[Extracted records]
##########

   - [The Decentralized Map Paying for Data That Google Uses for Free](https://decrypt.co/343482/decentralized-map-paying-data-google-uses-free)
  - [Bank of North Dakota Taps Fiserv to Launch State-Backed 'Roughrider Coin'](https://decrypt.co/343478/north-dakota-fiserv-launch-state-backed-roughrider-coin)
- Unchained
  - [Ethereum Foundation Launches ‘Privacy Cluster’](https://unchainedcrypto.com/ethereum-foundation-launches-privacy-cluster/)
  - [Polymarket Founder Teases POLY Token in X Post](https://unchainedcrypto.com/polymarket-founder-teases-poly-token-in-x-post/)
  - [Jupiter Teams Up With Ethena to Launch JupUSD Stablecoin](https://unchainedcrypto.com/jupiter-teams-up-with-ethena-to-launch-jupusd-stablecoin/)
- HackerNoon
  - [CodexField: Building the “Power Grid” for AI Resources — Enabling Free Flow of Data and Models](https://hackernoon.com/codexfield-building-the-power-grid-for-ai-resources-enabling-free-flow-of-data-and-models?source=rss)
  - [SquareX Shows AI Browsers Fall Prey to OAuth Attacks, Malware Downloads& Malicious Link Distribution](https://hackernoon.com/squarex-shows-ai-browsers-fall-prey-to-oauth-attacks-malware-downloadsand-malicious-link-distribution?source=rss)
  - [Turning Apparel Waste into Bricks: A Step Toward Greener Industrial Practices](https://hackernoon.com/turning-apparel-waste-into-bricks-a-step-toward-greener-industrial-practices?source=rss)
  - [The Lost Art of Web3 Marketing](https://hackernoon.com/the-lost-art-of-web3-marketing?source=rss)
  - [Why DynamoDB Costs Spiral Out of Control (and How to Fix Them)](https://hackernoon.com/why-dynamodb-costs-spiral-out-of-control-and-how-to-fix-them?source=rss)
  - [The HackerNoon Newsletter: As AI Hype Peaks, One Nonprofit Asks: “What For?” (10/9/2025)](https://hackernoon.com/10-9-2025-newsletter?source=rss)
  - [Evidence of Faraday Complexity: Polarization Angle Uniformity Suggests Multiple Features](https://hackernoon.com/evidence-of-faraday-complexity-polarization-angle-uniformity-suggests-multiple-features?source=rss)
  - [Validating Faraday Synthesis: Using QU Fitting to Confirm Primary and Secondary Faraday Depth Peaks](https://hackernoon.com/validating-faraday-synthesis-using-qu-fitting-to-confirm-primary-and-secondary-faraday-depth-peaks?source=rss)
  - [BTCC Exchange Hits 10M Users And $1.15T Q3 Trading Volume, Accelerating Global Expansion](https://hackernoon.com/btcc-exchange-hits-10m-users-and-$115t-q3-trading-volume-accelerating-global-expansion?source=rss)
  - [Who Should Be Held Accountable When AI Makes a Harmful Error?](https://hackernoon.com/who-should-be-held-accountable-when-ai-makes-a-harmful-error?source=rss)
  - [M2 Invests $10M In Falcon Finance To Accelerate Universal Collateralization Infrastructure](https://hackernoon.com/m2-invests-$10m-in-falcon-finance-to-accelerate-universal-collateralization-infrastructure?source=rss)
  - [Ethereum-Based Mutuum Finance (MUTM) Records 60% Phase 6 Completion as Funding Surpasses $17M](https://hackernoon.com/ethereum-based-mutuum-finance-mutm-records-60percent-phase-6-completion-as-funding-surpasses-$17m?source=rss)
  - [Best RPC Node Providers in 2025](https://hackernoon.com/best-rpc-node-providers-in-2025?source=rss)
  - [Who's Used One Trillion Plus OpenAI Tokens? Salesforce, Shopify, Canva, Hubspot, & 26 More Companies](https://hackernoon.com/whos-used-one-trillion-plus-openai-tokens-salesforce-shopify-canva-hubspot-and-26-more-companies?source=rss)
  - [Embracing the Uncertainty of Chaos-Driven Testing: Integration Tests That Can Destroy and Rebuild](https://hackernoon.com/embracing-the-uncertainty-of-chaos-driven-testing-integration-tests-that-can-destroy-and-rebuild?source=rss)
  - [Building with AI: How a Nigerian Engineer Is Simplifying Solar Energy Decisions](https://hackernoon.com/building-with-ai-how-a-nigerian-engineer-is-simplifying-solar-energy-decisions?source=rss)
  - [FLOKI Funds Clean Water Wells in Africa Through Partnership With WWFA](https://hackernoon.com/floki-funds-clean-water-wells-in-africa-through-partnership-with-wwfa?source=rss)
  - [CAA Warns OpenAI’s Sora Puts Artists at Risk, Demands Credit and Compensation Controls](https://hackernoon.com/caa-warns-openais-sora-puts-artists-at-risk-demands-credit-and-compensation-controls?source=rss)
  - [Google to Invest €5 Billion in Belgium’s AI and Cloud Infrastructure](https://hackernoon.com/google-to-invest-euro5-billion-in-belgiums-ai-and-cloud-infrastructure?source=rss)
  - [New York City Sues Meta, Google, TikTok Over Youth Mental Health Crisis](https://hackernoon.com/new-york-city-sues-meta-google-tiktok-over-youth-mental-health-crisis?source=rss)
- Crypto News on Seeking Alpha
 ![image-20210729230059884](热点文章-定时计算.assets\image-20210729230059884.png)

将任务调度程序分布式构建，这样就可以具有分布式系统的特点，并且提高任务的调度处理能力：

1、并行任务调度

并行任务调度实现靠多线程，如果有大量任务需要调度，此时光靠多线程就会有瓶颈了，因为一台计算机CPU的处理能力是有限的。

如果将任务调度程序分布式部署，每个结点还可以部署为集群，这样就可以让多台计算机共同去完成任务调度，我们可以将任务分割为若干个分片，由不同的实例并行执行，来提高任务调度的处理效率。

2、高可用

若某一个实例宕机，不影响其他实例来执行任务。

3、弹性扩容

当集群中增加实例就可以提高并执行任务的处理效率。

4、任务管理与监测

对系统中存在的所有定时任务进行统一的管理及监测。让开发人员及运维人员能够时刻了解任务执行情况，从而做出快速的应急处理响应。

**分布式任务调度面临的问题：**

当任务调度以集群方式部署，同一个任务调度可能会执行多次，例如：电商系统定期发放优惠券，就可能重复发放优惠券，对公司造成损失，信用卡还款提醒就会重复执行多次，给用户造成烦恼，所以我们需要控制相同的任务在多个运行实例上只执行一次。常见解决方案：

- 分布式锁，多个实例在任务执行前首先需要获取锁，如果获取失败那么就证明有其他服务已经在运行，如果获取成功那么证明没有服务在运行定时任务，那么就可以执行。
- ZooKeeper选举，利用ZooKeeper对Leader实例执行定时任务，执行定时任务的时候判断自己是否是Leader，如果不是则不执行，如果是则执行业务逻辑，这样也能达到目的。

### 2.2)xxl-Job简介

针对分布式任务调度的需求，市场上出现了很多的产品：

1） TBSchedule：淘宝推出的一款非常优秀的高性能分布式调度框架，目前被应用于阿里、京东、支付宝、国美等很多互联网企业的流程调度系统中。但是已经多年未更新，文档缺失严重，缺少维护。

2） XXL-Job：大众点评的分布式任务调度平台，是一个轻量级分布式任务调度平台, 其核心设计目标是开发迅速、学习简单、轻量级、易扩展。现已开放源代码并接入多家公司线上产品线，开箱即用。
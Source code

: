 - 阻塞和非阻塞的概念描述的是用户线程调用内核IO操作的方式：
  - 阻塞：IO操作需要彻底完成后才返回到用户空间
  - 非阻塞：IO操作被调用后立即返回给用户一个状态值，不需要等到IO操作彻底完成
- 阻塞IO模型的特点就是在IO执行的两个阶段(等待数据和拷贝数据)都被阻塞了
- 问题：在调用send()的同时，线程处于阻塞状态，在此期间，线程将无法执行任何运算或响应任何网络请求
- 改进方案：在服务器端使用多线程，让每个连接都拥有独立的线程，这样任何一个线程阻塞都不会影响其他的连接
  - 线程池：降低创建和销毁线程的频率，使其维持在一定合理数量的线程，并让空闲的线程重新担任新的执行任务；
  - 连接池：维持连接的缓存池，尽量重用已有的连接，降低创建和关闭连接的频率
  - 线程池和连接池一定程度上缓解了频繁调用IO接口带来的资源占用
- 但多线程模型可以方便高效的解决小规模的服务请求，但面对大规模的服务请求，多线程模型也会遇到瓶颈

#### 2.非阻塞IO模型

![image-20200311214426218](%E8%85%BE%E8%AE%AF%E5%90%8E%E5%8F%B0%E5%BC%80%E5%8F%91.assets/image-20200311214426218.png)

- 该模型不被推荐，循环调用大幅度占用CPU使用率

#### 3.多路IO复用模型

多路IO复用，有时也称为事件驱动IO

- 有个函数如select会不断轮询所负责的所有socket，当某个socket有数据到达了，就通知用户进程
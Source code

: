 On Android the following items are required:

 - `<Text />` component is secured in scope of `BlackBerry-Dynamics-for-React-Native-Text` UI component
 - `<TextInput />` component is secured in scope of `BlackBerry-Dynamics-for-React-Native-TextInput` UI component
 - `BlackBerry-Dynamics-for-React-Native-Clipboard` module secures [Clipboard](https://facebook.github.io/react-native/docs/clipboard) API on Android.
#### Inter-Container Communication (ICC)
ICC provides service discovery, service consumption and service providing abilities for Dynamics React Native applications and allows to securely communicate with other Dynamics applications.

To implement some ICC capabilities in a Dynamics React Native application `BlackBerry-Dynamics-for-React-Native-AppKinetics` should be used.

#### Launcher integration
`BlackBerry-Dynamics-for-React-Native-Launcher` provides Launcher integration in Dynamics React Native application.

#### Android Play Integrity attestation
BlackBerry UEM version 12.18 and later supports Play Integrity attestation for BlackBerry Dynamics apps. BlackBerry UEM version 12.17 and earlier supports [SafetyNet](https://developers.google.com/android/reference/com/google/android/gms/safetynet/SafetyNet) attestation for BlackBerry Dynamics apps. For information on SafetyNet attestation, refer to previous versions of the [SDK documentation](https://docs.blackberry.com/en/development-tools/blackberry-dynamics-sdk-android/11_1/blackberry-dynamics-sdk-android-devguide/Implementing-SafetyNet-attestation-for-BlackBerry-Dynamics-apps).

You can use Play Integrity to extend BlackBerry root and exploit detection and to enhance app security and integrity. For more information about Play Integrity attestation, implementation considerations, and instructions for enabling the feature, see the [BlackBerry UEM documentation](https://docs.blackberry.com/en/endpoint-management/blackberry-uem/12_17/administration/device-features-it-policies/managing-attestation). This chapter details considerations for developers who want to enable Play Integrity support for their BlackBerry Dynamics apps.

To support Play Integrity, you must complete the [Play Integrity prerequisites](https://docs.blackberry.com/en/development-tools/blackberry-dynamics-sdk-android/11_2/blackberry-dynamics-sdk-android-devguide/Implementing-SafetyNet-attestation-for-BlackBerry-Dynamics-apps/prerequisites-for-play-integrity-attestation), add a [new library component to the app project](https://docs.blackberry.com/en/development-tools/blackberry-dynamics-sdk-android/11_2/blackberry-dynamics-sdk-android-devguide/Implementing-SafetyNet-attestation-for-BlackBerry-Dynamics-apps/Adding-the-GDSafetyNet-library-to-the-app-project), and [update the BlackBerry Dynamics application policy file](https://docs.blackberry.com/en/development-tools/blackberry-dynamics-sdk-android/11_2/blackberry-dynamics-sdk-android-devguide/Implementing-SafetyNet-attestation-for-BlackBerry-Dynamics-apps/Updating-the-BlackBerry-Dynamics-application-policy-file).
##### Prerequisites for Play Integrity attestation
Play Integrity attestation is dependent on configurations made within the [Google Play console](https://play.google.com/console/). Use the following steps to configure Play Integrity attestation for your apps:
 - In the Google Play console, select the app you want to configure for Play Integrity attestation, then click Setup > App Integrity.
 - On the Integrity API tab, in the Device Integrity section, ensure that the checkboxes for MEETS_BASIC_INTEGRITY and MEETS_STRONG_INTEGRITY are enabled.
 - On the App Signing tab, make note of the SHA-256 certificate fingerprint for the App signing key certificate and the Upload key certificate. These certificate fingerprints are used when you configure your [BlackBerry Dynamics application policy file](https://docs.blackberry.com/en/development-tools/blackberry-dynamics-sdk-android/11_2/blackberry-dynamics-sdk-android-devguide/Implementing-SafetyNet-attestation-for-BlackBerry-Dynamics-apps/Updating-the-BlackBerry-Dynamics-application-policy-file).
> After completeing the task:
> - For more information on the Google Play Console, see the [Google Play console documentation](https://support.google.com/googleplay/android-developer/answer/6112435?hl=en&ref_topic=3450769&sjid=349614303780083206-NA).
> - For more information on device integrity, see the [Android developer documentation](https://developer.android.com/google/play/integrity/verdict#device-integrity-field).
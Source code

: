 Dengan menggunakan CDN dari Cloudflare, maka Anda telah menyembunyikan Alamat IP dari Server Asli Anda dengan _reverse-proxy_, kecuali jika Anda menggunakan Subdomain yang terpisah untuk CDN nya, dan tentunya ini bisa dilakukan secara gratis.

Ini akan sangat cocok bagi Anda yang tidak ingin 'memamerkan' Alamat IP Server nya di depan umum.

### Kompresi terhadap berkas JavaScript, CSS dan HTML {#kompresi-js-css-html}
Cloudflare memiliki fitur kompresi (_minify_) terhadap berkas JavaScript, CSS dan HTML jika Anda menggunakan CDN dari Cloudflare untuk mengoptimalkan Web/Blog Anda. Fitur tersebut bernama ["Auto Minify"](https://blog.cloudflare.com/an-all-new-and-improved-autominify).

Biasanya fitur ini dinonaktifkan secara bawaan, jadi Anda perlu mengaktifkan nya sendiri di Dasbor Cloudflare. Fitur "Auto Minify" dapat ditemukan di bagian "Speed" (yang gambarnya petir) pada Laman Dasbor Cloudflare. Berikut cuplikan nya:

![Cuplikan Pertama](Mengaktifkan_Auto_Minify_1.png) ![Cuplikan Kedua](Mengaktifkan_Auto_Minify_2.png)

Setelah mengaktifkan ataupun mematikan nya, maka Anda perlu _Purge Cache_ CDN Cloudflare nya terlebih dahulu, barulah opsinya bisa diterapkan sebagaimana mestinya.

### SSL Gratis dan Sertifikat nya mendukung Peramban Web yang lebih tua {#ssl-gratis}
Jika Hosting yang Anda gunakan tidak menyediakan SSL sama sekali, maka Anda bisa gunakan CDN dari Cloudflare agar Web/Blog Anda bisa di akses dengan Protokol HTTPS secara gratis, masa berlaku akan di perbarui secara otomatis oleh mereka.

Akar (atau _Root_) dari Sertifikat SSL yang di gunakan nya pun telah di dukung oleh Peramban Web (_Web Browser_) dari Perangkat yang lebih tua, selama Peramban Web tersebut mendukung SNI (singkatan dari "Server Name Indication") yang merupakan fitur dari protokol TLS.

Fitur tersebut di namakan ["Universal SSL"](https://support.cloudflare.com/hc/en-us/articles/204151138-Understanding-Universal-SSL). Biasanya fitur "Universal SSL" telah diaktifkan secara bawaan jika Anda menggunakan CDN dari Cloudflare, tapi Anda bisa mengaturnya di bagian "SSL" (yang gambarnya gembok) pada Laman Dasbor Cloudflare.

##########

WORK TO COMPLETE
Output each line exactly, from the first line of the data down to the line that contains "- [CodexField: Building", both included.

TASK RESPONSE
   - [The Decentralized Map Paying for Data That Google Uses for Free](https://decrypt.co/343482/decentralized-map-paying-data-google-uses-free)
  - [Bank of North Dakota Taps Fiserv to Launch State-Backed 'Roughrider Coin'](https://decrypt.co/343478/north-dakota-fiserv-launch-state-backed-roughrider-coin)
- Unchained
  - [Ethereum Foundation Launches ‘Privacy Cluster’](https://unchainedcrypto.com/ethereum-foundation-launches-privacy-cluster/)
  - [Polymarket Founder Teases POLY Token in X Post](https://unchainedcrypto.com/polymarket-founder-teases-poly-token-in-x-post/)
  - [Jupiter Teams Up With Ethena to Launch JupUSD Stablecoin](https://unchainedcrypto.com/jupiter-teams-up-with-ethena-to-launch-jupusd-stablecoin/)
- HackerNoon
  - [CodexField: Building the “Power Grid” for AI Resources — Enabling Free Flow of Data and Models](https://hackernoon.com/codexfield-building-the-power-grid-for-ai-resources-enabling-free-flow-of-data-and-models?source=rss)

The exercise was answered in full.